[Records excerpted from a collection]
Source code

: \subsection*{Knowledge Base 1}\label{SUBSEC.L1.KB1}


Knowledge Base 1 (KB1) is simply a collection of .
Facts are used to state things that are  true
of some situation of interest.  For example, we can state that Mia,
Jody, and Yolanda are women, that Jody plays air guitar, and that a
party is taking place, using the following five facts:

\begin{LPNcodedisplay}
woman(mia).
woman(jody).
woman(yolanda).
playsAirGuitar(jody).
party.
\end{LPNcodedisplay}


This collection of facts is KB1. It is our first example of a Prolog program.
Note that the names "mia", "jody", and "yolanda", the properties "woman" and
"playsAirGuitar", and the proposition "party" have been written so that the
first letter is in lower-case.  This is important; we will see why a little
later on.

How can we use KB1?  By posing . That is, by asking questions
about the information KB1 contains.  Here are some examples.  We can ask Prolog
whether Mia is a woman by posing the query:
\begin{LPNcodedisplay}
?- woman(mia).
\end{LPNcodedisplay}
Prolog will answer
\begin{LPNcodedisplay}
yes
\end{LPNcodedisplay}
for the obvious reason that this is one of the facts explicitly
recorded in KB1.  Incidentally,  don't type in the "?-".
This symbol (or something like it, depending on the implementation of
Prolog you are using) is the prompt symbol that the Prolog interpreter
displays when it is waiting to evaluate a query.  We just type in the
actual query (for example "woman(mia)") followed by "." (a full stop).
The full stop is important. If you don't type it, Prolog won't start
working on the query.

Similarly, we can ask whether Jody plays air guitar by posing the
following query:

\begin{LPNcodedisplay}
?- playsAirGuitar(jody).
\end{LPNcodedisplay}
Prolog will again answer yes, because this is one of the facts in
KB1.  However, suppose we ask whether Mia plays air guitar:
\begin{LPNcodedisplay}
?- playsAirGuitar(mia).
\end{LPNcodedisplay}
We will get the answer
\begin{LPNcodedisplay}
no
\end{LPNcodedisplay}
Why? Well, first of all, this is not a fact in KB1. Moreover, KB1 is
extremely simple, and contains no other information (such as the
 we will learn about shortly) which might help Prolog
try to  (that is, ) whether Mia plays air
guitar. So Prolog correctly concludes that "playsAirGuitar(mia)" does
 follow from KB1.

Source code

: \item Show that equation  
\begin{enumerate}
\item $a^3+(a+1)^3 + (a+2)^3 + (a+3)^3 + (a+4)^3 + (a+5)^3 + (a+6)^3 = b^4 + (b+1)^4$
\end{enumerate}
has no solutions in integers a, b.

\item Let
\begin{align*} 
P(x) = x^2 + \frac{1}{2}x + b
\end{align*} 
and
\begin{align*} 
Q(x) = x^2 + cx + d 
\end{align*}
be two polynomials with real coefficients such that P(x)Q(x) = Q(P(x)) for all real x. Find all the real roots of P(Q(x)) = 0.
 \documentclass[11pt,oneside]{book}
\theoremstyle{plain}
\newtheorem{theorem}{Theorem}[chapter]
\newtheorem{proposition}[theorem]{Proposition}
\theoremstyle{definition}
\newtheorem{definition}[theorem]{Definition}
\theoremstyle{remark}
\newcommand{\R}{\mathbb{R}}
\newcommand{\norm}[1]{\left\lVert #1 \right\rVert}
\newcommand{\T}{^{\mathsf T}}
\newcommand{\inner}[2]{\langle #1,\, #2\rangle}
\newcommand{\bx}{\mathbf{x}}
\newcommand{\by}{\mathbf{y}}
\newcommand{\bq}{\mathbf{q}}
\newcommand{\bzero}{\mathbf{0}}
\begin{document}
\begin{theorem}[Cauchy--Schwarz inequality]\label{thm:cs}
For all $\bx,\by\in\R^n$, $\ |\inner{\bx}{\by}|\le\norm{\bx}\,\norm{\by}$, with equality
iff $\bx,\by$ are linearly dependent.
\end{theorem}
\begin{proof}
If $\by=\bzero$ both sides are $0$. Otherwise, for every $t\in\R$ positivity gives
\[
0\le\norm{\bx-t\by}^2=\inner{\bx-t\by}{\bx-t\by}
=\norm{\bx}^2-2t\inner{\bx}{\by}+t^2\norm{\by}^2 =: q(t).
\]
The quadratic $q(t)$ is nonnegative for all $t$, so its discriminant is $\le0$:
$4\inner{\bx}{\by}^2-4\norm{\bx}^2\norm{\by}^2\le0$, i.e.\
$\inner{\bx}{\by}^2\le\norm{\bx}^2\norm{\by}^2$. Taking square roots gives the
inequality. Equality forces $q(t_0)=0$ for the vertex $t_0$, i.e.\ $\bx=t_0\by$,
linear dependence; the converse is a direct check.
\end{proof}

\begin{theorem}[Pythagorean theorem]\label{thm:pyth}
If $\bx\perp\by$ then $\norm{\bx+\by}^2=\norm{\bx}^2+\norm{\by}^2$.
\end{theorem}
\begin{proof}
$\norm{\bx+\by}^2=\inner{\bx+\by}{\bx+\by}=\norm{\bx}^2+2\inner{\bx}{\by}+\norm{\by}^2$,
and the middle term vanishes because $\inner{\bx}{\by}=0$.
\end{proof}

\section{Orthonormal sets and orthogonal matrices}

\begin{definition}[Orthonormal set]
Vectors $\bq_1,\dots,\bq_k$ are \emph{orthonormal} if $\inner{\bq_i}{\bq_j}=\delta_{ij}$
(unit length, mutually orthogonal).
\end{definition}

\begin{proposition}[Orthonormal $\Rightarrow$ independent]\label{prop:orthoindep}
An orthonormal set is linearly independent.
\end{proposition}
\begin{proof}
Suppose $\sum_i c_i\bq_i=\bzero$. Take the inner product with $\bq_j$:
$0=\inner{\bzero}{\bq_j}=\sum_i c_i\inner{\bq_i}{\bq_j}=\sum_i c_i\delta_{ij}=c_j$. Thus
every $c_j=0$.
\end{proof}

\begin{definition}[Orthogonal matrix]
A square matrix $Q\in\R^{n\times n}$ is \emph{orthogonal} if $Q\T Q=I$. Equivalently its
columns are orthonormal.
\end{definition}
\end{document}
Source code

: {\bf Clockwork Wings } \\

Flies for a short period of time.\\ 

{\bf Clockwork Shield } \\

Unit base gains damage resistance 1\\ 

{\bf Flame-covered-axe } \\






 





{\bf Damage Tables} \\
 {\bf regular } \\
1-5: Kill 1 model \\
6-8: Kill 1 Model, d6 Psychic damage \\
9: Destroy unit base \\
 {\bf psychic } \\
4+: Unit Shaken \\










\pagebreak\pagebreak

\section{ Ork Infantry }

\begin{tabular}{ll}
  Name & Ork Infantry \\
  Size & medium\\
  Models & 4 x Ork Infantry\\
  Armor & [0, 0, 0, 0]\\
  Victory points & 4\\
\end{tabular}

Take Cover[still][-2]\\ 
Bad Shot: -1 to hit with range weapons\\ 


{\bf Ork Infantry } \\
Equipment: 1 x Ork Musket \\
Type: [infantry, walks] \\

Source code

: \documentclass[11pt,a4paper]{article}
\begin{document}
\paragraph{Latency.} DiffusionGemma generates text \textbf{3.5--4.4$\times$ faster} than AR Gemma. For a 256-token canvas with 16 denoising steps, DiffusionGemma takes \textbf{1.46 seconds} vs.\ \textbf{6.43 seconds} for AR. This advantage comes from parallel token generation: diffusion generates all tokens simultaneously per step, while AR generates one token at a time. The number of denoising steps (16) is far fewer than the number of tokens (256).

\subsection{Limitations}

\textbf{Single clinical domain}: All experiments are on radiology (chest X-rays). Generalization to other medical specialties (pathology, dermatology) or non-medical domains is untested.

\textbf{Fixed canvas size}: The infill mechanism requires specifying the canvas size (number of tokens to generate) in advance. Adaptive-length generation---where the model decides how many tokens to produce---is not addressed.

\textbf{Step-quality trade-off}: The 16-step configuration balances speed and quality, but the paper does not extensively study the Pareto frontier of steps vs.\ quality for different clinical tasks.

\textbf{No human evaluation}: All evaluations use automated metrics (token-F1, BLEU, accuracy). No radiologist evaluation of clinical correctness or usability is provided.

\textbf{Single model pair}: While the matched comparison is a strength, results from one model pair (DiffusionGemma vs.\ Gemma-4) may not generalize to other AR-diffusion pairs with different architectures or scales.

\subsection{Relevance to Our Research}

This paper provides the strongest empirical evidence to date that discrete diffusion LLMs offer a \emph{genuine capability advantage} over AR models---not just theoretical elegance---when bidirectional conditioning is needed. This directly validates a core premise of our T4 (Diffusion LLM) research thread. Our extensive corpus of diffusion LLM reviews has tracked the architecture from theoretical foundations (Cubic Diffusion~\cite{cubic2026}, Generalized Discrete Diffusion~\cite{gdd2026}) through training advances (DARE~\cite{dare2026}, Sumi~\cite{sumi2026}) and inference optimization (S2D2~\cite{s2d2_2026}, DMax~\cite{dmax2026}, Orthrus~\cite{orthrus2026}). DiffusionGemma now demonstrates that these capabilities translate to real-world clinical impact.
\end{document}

WORK INSTRUCTIONS
Looking through the records, copy out every line in which the word "Knowledge" is found.

TASK RESPONSE
: \subsection*{Knowledge Base 1}\label{SUBSEC.L1.KB1}
Knowledge Base 1 (KB1) is simply a collection of .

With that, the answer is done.